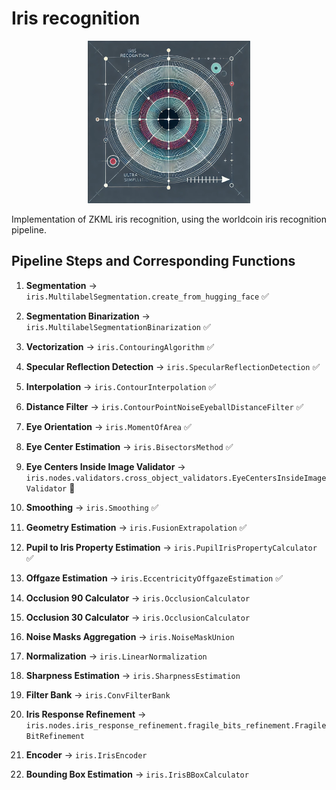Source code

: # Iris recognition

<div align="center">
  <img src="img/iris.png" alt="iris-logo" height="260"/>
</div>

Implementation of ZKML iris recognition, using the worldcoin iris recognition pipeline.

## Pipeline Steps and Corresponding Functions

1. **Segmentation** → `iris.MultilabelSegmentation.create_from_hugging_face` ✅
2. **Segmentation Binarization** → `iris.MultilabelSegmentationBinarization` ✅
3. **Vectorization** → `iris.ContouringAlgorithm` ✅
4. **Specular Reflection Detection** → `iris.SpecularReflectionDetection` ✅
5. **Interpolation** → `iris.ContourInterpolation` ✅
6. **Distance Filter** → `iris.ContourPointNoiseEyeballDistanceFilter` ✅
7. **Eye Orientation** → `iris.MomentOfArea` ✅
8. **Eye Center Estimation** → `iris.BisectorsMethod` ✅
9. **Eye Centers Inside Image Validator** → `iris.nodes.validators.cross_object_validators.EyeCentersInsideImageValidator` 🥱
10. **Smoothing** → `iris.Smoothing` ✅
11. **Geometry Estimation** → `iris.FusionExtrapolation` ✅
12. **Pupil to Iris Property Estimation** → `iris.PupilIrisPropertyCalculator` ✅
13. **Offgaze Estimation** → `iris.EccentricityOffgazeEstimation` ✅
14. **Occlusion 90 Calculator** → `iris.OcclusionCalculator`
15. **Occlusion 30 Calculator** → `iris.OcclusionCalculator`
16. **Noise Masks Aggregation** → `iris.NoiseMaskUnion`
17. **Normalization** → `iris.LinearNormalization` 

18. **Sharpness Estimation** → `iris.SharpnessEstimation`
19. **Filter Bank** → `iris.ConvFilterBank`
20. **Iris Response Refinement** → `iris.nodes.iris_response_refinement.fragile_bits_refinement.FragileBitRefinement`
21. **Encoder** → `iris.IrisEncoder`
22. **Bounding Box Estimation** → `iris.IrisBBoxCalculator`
==
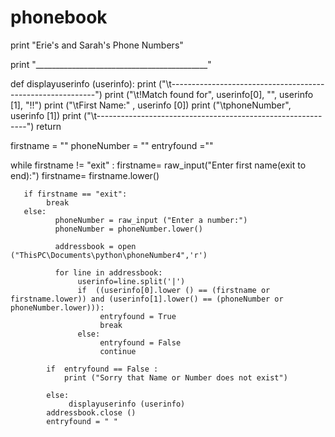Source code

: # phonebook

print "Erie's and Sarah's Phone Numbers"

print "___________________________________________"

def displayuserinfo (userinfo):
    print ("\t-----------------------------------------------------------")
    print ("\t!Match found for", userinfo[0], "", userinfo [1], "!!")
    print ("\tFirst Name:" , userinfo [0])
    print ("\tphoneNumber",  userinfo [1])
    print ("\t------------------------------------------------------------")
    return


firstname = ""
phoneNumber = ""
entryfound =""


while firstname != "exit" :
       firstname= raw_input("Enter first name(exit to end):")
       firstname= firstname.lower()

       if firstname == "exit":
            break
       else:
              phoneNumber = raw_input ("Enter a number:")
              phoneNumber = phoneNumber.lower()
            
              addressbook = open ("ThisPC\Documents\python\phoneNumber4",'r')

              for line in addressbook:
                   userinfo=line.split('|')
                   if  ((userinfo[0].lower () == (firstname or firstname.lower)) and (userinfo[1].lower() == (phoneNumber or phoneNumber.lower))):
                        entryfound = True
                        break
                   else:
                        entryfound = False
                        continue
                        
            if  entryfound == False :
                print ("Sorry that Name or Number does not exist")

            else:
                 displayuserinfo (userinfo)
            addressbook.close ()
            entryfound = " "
---
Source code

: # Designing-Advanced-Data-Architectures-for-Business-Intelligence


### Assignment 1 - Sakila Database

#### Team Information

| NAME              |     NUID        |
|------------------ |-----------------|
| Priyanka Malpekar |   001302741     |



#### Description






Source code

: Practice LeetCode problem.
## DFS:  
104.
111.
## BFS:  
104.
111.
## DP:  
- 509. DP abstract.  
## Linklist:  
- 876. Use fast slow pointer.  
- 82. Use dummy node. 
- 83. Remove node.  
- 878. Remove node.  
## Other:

Activity → Answer with a single number: the count of lines in the entries that hold the word "OcclusionCalculator".

Your solution → 2